@whoosh777
Heh, we're not arguing, just comparing chip implementations. I still say, considering your enthusiasm for the idea, go for it! :-D
Anyhow, back to that circle :-D
1. small number of volatile scratch registers,
2. the first function arguments in non-scratch registers: if function arguments
are in scratch registers then those registers are no longer scratch!:
scratch registers are short term breathing space,
3. further arguments to the stack,
eg on 68k:
a0,a1,d0,d1 as scratch, and function arguments f(d2,a2,d3,a3)
if you have too many function arguments in registers you
run out of breathing space: the called function has to start using the stack to free up registers for internal use,
also the calling function may already be using those registers for something else so it has to back them up somewhere,
if you have too many scratch registers its wasteful,
I sincerely suggest you read the PPC open ABI specification to get a better understanding of how it works.

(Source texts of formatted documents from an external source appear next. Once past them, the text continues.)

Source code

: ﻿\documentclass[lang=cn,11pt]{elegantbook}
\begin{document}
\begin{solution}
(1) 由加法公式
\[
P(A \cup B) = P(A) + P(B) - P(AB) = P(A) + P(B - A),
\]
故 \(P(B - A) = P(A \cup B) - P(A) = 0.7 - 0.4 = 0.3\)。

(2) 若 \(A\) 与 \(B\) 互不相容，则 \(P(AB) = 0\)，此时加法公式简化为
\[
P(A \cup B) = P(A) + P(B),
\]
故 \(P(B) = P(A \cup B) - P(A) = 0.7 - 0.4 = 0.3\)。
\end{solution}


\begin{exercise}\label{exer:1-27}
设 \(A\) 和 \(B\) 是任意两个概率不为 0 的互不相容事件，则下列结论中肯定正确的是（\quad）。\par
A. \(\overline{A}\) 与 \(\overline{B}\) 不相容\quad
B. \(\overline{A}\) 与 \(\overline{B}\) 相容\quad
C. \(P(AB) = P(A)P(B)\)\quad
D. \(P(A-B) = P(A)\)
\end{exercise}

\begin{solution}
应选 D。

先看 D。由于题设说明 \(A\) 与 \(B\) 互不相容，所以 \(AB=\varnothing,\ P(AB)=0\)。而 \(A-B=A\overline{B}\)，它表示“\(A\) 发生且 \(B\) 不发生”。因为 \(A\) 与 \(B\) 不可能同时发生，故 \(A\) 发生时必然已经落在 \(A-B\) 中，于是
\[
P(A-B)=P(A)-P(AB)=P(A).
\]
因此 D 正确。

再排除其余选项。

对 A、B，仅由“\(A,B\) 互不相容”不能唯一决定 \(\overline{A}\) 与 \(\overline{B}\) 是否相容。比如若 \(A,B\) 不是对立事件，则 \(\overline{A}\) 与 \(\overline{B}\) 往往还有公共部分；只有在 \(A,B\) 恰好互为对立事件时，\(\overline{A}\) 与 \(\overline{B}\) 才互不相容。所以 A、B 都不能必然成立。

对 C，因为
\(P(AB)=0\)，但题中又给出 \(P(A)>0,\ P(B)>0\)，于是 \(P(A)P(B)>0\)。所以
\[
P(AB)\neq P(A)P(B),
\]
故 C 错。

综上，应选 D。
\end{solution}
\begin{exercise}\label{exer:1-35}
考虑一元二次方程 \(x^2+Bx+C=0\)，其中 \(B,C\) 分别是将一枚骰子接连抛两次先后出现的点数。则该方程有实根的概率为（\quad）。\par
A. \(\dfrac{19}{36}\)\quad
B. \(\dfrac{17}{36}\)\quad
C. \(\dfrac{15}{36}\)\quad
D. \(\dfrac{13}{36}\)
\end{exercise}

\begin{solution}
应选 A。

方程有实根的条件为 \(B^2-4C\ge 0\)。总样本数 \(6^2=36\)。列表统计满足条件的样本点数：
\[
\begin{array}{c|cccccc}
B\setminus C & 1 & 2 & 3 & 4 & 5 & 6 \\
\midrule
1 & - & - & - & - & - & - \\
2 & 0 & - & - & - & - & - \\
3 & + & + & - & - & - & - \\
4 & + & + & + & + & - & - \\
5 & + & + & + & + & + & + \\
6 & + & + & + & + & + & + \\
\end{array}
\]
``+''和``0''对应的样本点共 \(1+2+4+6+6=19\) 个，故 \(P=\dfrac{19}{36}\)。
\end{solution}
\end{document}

The issues you raise almost never occur due to how the ABI is layed out. Stack based calling is rare (unless you have more than 8 integer/pointer parameters). Those registers never need to be backed up before a call because the compiler won't use them to hold anything that needs to survive a call.
As you yourself point out, 4 registers is usually enough for most purposes. With 32 registers, some of which are used for the stack, global data section etc, the compiler can almost always find somewhere to store a variable without using the stack.
Even then, the compiler can spot which volatile registers don't get hammered across calls in the same translation unit. Same with function parameters, it can see which ones 'survive' the call, eg const arguments etc.
When I look at well optimised PPC code generated from a good compiler, I see very little stack usage, very little register backup etc.
Now, if you think back to your "stack cache" idea, having a large register file, of which programming standards say "this half is volatile etc." actually gives you the same functionality.
Large register files are fantastically useful for breaking down complex expressions. All the examples you have posted so far tend to deal with linear code, doing fairly simple arithmetic.
x = a + b * (c + (d*d)); etc.
Chuck in function calls (some of which may be inlined), multidimensional pointer dereferences (that may be used several times in one expression), etc., and more and more volatile registers becomes useful to hold temporaries that may be needed more than once.
For a different example of why large register sets are handy, a small interpretive emulator I wrote as a thought experiment (for a theoretical bytecode cpu), uses several function lookup tables. One for opcodes, one for effective address calculation and one for debugging traps etc.
There is a data structure for the "core", containing a register file, stack (seperate ones for data, register backup and function call) and code pointer (the PC, but expressed as absolute address) etc.
Code is executed in blocks, until either a certian number of statements have been executed, or a particular trap (or break signal) has been invoked.
Careful design of the code allowed each function table base, the virtual register file, the virtual stack pointers and code pointer to persist in the same registers throught a call to execute(), without the need to be moved, saved etc. etc. across all the calls incurred during execution of the bytecode. Given that we are talking about possibly millions of calls, that saving is considerable.
Regarding the x86 internal RISC issue, I never said that it was better or worse than "up front" RISC.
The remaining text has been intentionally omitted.